Why is a velocimeter so important?

The velocimeter (timegate) is a tool that will let you know if your impact has reached the desired speed. Without this tool or a simulator, it would be impossible for you to know the precise energy level of the machine at the time of impact. It is also used to determine the friction level of the testing machine.

How does it work?

The velocimeter (timegate) is the same electronic device that calculates the time it takes for an object to pass in front of an infrared beam a few millimeters before impact. The time in milliseconds and the object’s length are then used to determine the velocity.

Velocity(meter/second) = object(milimeter) / time (miliseconds)

The object that cuts the infrared beam is called the flag. The flag is a small aluminum or steel plate of a preferred thickness of 0.020 to 0.100 inches. The width of the flag that we recommend is 25.4 mm. It is important to verify this value to be sure that your calculation of velocity is accurate.

Why choose the Cadex velocimeter (timegate)?

  • The Cadex velocimeter (timegate) is available in different models.
  • We use only the highest quality circuit boards to reduce wiring and increase precision and durability.
  • From the circuit board, you can choose the output signal’s normal stat. (see figure 2 and 3)
  • The system is calibrated dynamically for a constant reading.
  • No UPS device needed. The system has been designed with a high-quality power supply that can take various voltages. The unit will not modify the output reading even if your electricity input is unstable.

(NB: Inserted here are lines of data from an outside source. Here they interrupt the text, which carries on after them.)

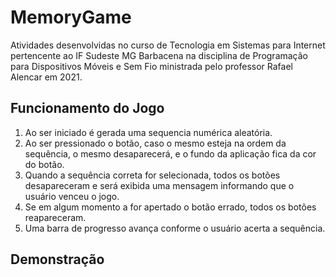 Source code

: # MemoryGame
Atividades desenvolvidas no curso de Tecnologia em Sistemas para Internet pertencente ao IF Sudeste MG Barbacena na disciplina de Programação para Dispositivos Móveis e Sem Fio ministrada pelo professor Rafael Alencar em 2021.

## Funcionamento do Jogo

1. Ao ser iniciado é gerada uma sequencia numérica aleatória.
2. Ao ser pressionado o botão, caso o mesmo esteja na ordem da sequência, o mesmo desaparecerá, e o fundo da aplicação fica da cor do botão.
3. Quando a sequência correta for selecionada, todos os botões desapareceram e será exibida uma mensagem informando que o usuário venceu o jogo.
4. Se em algum momento a for apertado o botão errado, todos os botões reapareceram.
5. Uma barra de progresso avança conforme o usuário acerta a sequência.

## Demonstração

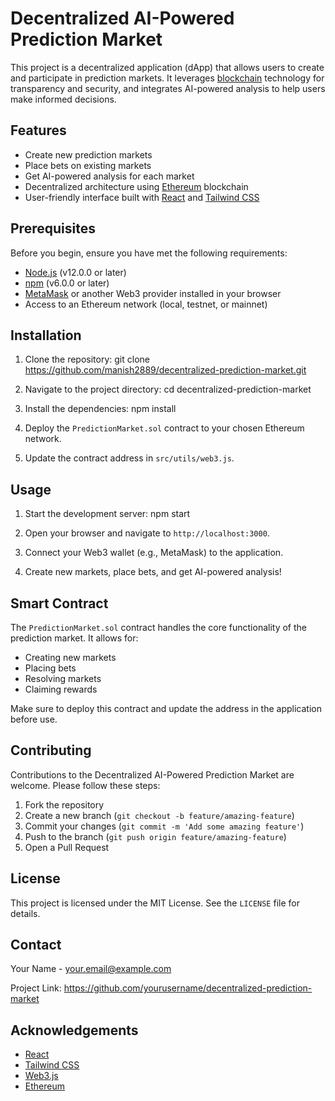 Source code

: # Decentralized AI-Powered Prediction Market

This project is a decentralized application (dApp) that allows users to create and participate in prediction markets. It leverages [blockchain](https://en.wikipedia.org/wiki/Blockchain) technology for transparency and security, and integrates AI-powered analysis to help users make informed decisions.

## Features

- Create new prediction markets
- Place bets on existing markets
- Get AI-powered analysis for each market
- Decentralized architecture using [Ethereum](https://ethereum.org/) blockchain
- User-friendly interface built with [React](https://reactjs.org/) and [Tailwind CSS](https://tailwindcss.com/)

## Prerequisites

Before you begin, ensure you have met the following requirements:

- [Node.js](https://nodejs.org/api/punycode.html) (v12.0.0 or later)
- [npm](https://docs.npmjs.com/cli/v9/using-npm/registry) (v6.0.0 or later)
- [MetaMask](https://metamask.io/) or another Web3 provider installed in your browser
- Access to an Ethereum network (local, testnet, or mainnet)

## Installation

1. Clone the repository:
   git clone https://github.com/manish2889/decentralized-prediction-market.git 

2. Navigate to the project directory:
   cd decentralized-prediction-market

3. Install the dependencies:
    npm install

4. Deploy the `PredictionMarket.sol` contract to your chosen Ethereum network.

5. Update the contract address in `src/utils/web3.js`.

## Usage

1. Start the development server:
   npm start

2. Open your browser and navigate to `http://localhost:3000`.

3. Connect your Web3 wallet (e.g., MetaMask) to the application.

4. Create new markets, place bets, and get AI-powered analysis!

## Smart Contract

The `PredictionMarket.sol` contract handles the core functionality of the prediction market. It allows for:

- Creating new markets
- Placing bets
- Resolving markets
- Claiming rewards

Make sure to deploy this contract and update the address in the application before use.

## Contributing

Contributions to the Decentralized AI-Powered Prediction Market are welcome. Please follow these steps:

1. Fork the repository
2. Create a new branch (`git checkout -b feature/amazing-feature`)
3. Commit your changes (`git commit -m 'Add some amazing feature'`)
4. Push to the branch (`git push origin feature/amazing-feature`)
5. Open a Pull Request

## License

This project is licensed under the MIT License. See the `LICENSE` file for details.

## Contact

Your Name - your.email@example.com

Project Link: https://github.com/yourusername/decentralized-prediction-market

## Acknowledgements

- [React](https://reactjs.org/)
- [Tailwind CSS](https://tailwindcss.com/)
- [Web3.js](https://web3js.readthedocs.io/)
- [Ethereum](https://ethereum.org/)





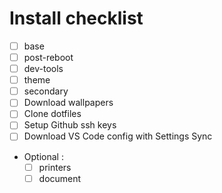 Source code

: # Install checklist

- [ ] base
- [ ] post-reboot
- [ ] dev-tools
- [ ] theme
- [ ] secondary
- [ ] Download wallpapers
- [ ] Clone dotfiles
- [ ] Setup Github ssh keys
- [ ] Download VS Code config with Settings Sync
- Optional :
  - [ ] printers
  - [ ] document

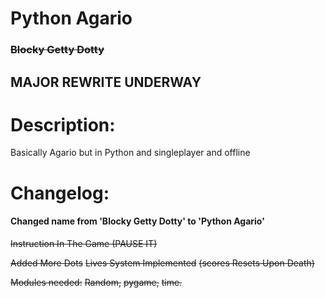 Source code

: # Python Agario
### ~~Blocky Getty Dotty~~

## MAJOR REWRITE UNDERWAY

# Description:

  Basically Agario but in Python and singleplayer and offline
  


# Changelog:
#### Changed name from 'Blocky Getty Dotty' to 'Python Agario'



~~Instruction In The Game   (PAUSE IT)~~


~~Added More Dots~~
~~Lives System Implemented~~
~~(scores Resets Upon Death)~~

~~Modules needed:~~
~~Random,~~
~~pygame,~~
~~time.~~

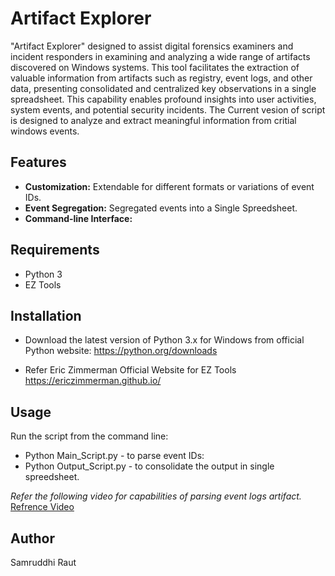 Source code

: 
# Artifact Explorer

"Artifact Explorer" designed to assist digital forensics examiners and incident responders in examining and analyzing a wide range of artifacts discovered on Windows systems. This tool facilitates the extraction of valuable information from artifacts such as registry, event logs, and other data, presenting consolidated and centralized key observations in a single spreadsheet. This capability enables profound insights into user activities, system events, and potential security incidents.
The Current vesion of script is designed to analyze and extract meaningful information from critial windows events.



## Features
- **Customization:** Extendable for different formats or variations of event IDs.
- **Event Segregation:** Segregated events into a Single Spreedsheet.
- **Command-line Interface:**
## Requirements
- Python 3
- EZ Tools

## Installation 
- Download the latest version of Python 3.x for Windows from official Python website: https://python.org/downloads

- Refer Eric Zimmerman Official Website for EZ Tools https://ericzimmerman.github.io/

## Usage
Run the script from the command line:

- Python Main_Script.py - to parse event IDs:
- Python Output_Script.py - to consolidate the output in single spreedsheet.

_Refer the following video for capabilities of parsing event logs artifact._
[Refrence Video](https://youtu.be/BU2MxpS8N3M)

## Author
Samruddhi Raut

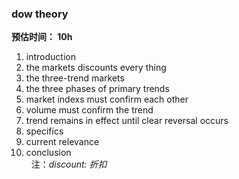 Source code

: ### dow theory
**预估时间： 10h**
1. introduction
2. the markets discounts every thing							
3. the three-trend markets
4. the three phases of primary trends
5. market indexs must confirm each other
6. volume must confirm the trend
7. trend remains in effect until clear reversal occurs
8. specifics
9. current relevance
10. conclusion
<br/>&nbsp;&nbsp;注：*discount: 折扣* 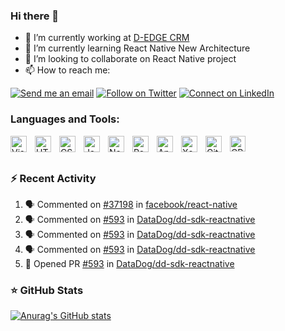 ### Hi there 👋

- 🔭 I’m currently working at [D-EDGE CRM](https://www.loungeup.com)
- 🌱 I’m currently learning React Native New Architecture
- 👯 I’m looking to collaborate on React Native project
- 📫 How to reach me:

[![Send me an email](https://img.shields.io/badge/--twitter?label=Gmail&logo=Gmail&style=social)](mailto:raphael.vasseur@loungeup.com)
[![Follow on Twitter](https://img.shields.io/badge/--twitter?label=Twitter&logo=Twitter&style=social)](https://twitter.com/VasseurRaphal3) [![Connect on LinkedIn](https://img.shields.io/badge/--linkedin?label=LinkedIn&logo=LinkedIn&style=social)](https://www.linkedin.com/in/rapha%C3%ABl-vasseur-7a1067174)

<!--
- 🤔 I’m looking for help with ...
- 💬 Ask me about ...
- 😄 Pronouns: ...
- ⚡ Fun fact: ...
-->

### Languages and Tools:

<img align="left" alt="Visual Studio Code" width="26px" src="https://cdn.jsdelivr.net/gh/devicons/devicon/icons/vscode/vscode-original.svg" style="padding-right:10px;" />
<img align="left" alt="HTML5" width="26px" src="https://cdn.jsdelivr.net/gh/devicons/devicon/icons/html5/html5-original.svg" style="padding-right:10px;" />
<img align="left" alt="CSS3" width="26px" src="https://cdn.jsdelivr.net/gh/devicons/devicon/icons/css3/css3-original.svg" style="padding-right:10px;" />
<img align="left" alt="JavaScript" width="26px" src="https://cdn.jsdelivr.net/gh/devicons/devicon/icons/javascript/javascript-original.svg" style="padding-right:10px;" />
<img align="left" alt="Node.js" width="26px" src="https://cdn.jsdelivr.net/gh/devicons/devicon/icons/nodejs/nodejs-original.svg" style="padding-right:10px;" />
<img align="left" alt="React" width="26px" src="https://cdn.jsdelivr.net/gh/devicons/devicon/icons/react/react-original.svg" style="padding-right:10px;" />
<img align="left" alt="AndroidStudio" width="26px" src="https://cdn.jsdelivr.net/gh/devicons/devicon/icons/androidstudio/androidstudio-original.svg" style="padding-right:10px;" />
<img align="left" alt="Xcode" width="26px" src="https://cdn.jsdelivr.net/gh/devicons/devicon/icons/xcode/xcode-original.svg" style="padding-right:10px;" />
<img align="left" alt="Git" width="26px" src="https://cdn.jsdelivr.net/gh/devicons/devicon/icons/git/git-original.svg" style="padding-right:10px;" />
<img align="left" alt="CPlusPlus" width="25px" src="https://cdn.jsdelivr.net/gh/devicons/devicon/icons/cplusplus/cplusplus-original.svg" style="padding-right:11px;" />

<br />
<br/>

### ⚡ Recent Activity

<!--START_SECTION:activity-->
1. 🗣 Commented on [#37198](https://github.com/facebook/react-native/issues/37198#issuecomment-1918858091) in [facebook/react-native](https://github.com/facebook/react-native)
2. 🗣 Commented on [#593](https://github.com/DataDog/dd-sdk-reactnative/pull/593#issuecomment-1909809666) in [DataDog/dd-sdk-reactnative](https://github.com/DataDog/dd-sdk-reactnative)
3. 🗣 Commented on [#593](https://github.com/DataDog/dd-sdk-reactnative/pull/593#issuecomment-1909553917) in [DataDog/dd-sdk-reactnative](https://github.com/DataDog/dd-sdk-reactnative)
4. 🗣 Commented on [#593](https://github.com/DataDog/dd-sdk-reactnative/pull/593#issuecomment-1908559780) in [DataDog/dd-sdk-reactnative](https://github.com/DataDog/dd-sdk-reactnative)
5. 💪 Opened PR [#593](https://github.com/DataDog/dd-sdk-reactnative/pull/593) in [DataDog/dd-sdk-reactnative](https://github.com/DataDog/dd-sdk-reactnative)
<!--END_SECTION:activity-->

### ⭐ GitHub Stats

[![Anurag's GitHub stats](https://github-readme-stats.vercel.app/api?username=rvasseur31&show_icons=true&hide_border=false&title_color=3B1F94f&icon_color=FFE500&bg_color=09131B&text_color=ffffff&border_color=0c1a25)](https://github.com/anuraghazra/github-readme-stats)
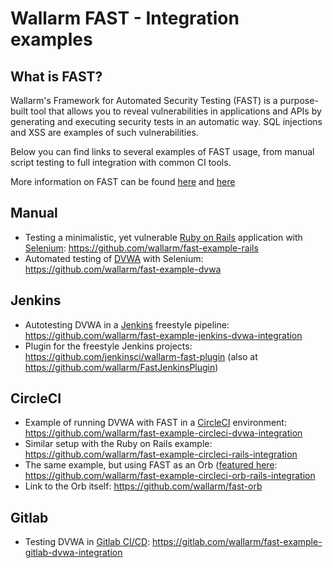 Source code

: # Wallarm FAST - Integration examples

## What is FAST?

Wallarm's Framework for Automated Security Testing (FAST) is a purpose-built tool that allows you to reveal vulnerabilities in applications and APIs by generating and executing security tests in an automatic way. SQL injections and XSS are examples of such vulnerabilities.

Below you can find links to several examples of FAST usage, from manual script testing to full integration with common CI tools.

More information on FAST can be found [here](https://wallarm.com/products/fast) and [here](https://docs.fast.wallarm.com/en/)

## Manual 

* Testing a minimalistic, yet vulnerable [Ruby on Rails](https://rubyonrails.org/) application with [Selenium](https://selenium.dev/):
https://github.com/wallarm/fast-example-rails
* Automated testing of [DVWA](http://www.dvwa.co.uk/) with Selenium:
https://github.com/wallarm/fast-example-dvwa

## Jenkins

* Autotesting DVWA in a [Jenkins](https://jenkins.io/) freestyle pipeline:
https://github.com/wallarm/fast-example-jenkins-dvwa-integration
* Plugin for the freestyle Jenkins projects:
https://github.com/jenkinsci/wallarm-fast-plugin (also at https://github.com/wallarm/FastJenkinsPlugin)

## CircleCI

* Example of running DVWA with FAST in a [CircleCI](https://circleci.com/) environment:
https://github.com/wallarm/fast-example-circleci-dvwa-integration
* Similar setup with the Ruby on Rails example:
https://github.com/wallarm/fast-example-circleci-rails-integration
* The same example, but using FAST as an Orb ([featured here](https://circleci.com/orbs/):
https://github.com/wallarm/fast-example-circleci-orb-rails-integration
* Link to the Orb itself: https://github.com/wallarm/fast-orb

## Gitlab

* Testing DVWA in [Gitlab CI/CD](https://docs.gitlab.com/ee/ci/):
https://gitlab.com/wallarm/fast-example-gitlab-dvwa-integration
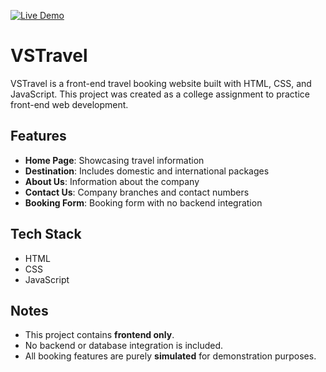 [![Live Demo](https://img.shields.io/badge/demo-live-green)](https://cristalivia.github.io/vstravel-frontend-project/)

# VSTravel

VSTravel is a front-end travel booking website built with HTML, CSS, and JavaScript. 
This project was created as a college assignment to practice front-end web development.

## Features
- **Home Page**: Showcasing travel information  
- **Destination**: Includes domestic and international packages  
- **About Us**: Information about the company  
- **Contact Us**: Company branches and contact numbers  
- **Booking Form**: Booking form with no backend integration  

## Tech Stack
- HTML  
- CSS  
- JavaScript  

## Notes
- This project contains **frontend only**.  
- No backend or database integration is included.  
- All booking features are purely **simulated** for demonstration purposes.  
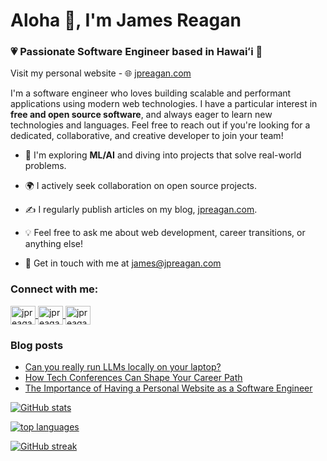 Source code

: # Aloha 👋, I'm James Reagan

### 💗 Passionate Software Engineer based in Hawaiʻi 🌴

Visit my personal website - 🌐 [jpreagan.com](https://jpreagan.com)

I'm a software engineer who loves building scalable and performant applications using modern web technologies. I have a particular interest in **free and open source software**, and always eager to learn new technologies and languages. Feel free to reach out if you're looking for a dedicated, collaborative, and creative developer to join your team!

- 🤖 I'm exploring **ML/AI** and diving into projects that solve real-world problems.

- 🌍 I actively seek collaboration on open source projects.

- ✍ ️I regularly publish articles on my blog, [jpreagan.com](https://jpreagan.com).

- 💡 Feel free to ask me about web development, career transitions, or anything else!

- 📩 Get in touch with me at james@jpreagan.com

### Connect with me:

<p align="left">
  <a href="https://twitter.com/jpreagan_" target="blank">
    <img align="center" src="https://raw.githubusercontent.com/rahuldkjain/github-profile-readme-generator/master/src/images/icons/Social/twitter.svg" alt="jpreagan_" height="30" width="40" />
  </a>
  <a href="https://linkedin.com/in/jpreagan" target="blank">
    <img align="center" src="https://raw.githubusercontent.com/rahuldkjain/github-profile-readme-generator/master/src/images/icons/Social/linked-in-alt.svg" alt="jpreagan" height="30" width="40" />
  </a>
  <a href="https://instagram.com/jpreagan_" target="blank">
    <img align="center" src="https://raw.githubusercontent.com/rahuldkjain/github-profile-readme-generator/master/src/images/icons/Social/instagram.svg" alt="jpreagan_" height="30" width="40" />
  </a>
</p>

### Blog posts
<!-- BLOG-POST-LIST:START -->
- [Can you really run LLMs locally on your laptop?](https://jpreagan.com/blog/can-you-really-run-llms-locally-on-your-laptop)
- [How Tech Conferences Can Shape Your Career Path](https://jpreagan.com/blog/how-tech-conferences-can-shape-your-career-path)
- [The Importance of Having a Personal Website as a Software Engineer](https://jpreagan.com/blog/the-importance-of-having-a-personal-website-as-a-software-engineer)
<!-- BLOG-POST-LIST:END -->

[![GitHub stats](https://github-readme-stats.vercel.app/api?username=jpreagan)](https://github.com/anuraghazra/github-readme-stats)

[![top languages](https://github-readme-stats.vercel.app/api/top-langs/?username=jpreagan)](https://github.com/anuraghazra/github-readme-stats)

[![GitHub streak](https://github-readme-streak-stats.herokuapp.com/?user=jpreagan)](https://github.com/DenverCoder1/github-readme-streak-stats)
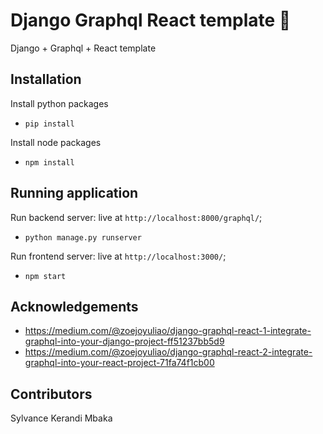 # Django Graphql React template 🚀
Django + Graphql + React template

## Installation
Install python packages
- `pip install `

Install node packages
- `npm install `

## Running application
Run backend server: live at `http://localhost:8000/graphql/`;
- `python manage.py runserver `

Run frontend server: live at `http://localhost:3000/`;
- `npm start `

## Acknowledgements
- https://medium.com/@zoejoyuliao/django-graphql-react-1-integrate-graphql-into-your-django-project-ff51237bb5d9
- https://medium.com/@zoejoyuliao/django-graphql-react-2-integrate-graphql-into-your-react-project-71fa74f1cb00

## Contributors
Sylvance Kerandi Mbaka
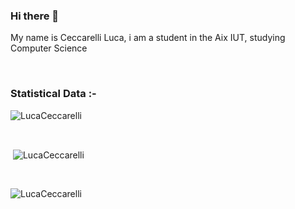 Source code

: ### Hi there 👋
My name is Ceccarelli Luca, i am a student in the Aix IUT, studying Computer Science

<br>

<h3>Statistical Data :-</h3>
<p><img align="center"
    src="https://github-readme-stats.vercel.app/api/top-langs?username=LucaCeccarelli&show_icons=true&locale=en&bg_color=0d1117&text_color=ffffff&layout=compact"
    alt="LucaCeccarelli" 
    bg_color=#808080/></p>

<br>

<p>&nbsp;<img align="center" src="https://github-readme-stats.vercel.app/api?username=LucaCeccarelli&show_icons=true&locale=en&bg_color=0d1117&text_color=ffffff&repo=convoychat"
    alt="LucaCeccarelli" /></p>

<br>

<p><img align="center" src="https://github-readme-streak-stats.herokuapp.com/?user=LucaCeccarelli&theme=dark&background=0d1117&date_format=M%20j%5B%2C%20Y%5D" alt="LucaCeccarelli" /></p>
      
<p align="left"> <a href="https://twitter.com/" target="blank"><img
      src="https://img.shields.io/twitter/follow/?logo=twitter&style=for-the-badge" alt="" /></a> </p>
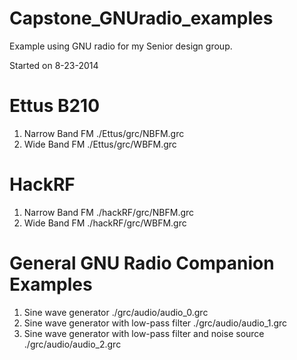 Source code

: Capstone_GNUradio_examples
==========================

Example using GNU radio for my Senior design group.

Started on 8-23-2014


Ettus B210
==========
1. Narrow Band FM ./Ettus/grc/NBFM.grc
2. Wide Band FM ./Ettus/grc/WBFM.grc

HackRF
======
1. Narrow Band FM ./hackRF/grc/NBFM.grc
2. Wide Band FM ./hackRF/grc/WBFM.grc

General GNU Radio Companion Examples
====================================
1. Sine wave generator ./grc/audio/audio_0.grc
2. Sine wave generator with low-pass filter ./grc/audio/audio_1.grc
1. Sine wave generator with low-pass filter and noise source ./grc/audio/audio_2.grc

Velocimeter (timegate) display box

The velocimeter (timegate) display box is only required for those who do not have a computer. The box receives and displays the information captured by the time gate.

More info

The high-velocity velocimeter (timegate)

The high-velocity velocimeter (timegate) is constructed to receive larger objects than the normal velocimeter.

Velocimeter High Velocity
Velocimeter High Velocity
  • Tennis ball
  • Baseball ball
  • Hockey puck
  • Squash ball
  • Golf ball
  • etc …

Velocimeter(timegate) model for monorail machine

Velocimeter(timegate) model for twinwire machine

Timegate model for monorail machine
Timegate model for monorail machine
Timegate model for twinwire machine
Timegate model for twinwire machine
Parameter Dimension Unit
Height 49 mm.
Width 64 mm.
Int.Width 38 mm.
Length 105 mm.
Int Length 47 mm.
Parameter Dimension Unit
Height 49 mm.
Width 127 mm.
Int. Width 101 mm.
Length 154 mm.
Int. Length 99 mm.

Other caracteristics

Cable length Custom
Distance between transmitter and receiver regular = 40 mm.
custom = up to 100 mm. available
Construction Aluminum

Internal electrical caracteristics

Parameter Typical values Units
Internal Supply Voltage 1-2 see figure beside V.D.C.
Normally High Voltage Output 2-3 5 ± 0.2 V.D.C.
Normally Low Voltage Output 2-3 0 ± 0.2 V.D.C.
Transmitter voltage between A & K (high) 1.3 ± 0.1 V.D.C.
Transmitter voltage between A & K (low) 1.3V ± 0.1 V.D.C.
Receiver voltage between C & E (high) 4.9 ± 0.1 V.D.C.
Receiver voltage between C & E (low) 4.9 ± 0.1 V.D.C.
Repeatability 0.005 ms.
System precision 0.005 ms.
Digit display XX.XX ms.
Calibration precision 0.001 ms.

1 The power supply voltage must be adjusted to 5.00 Volts or 5.01 Volts D.C. during the calibration adjustment sequence.

2 Any change to the power supply will modify the calibration of the unit. It should be returned for calibration to the manufacturer’s Cadex inc. technical support.

3 The voltage of the high and low states is determined by the power supply voltage. This characteristic is valid for transmitter and receiver voltage.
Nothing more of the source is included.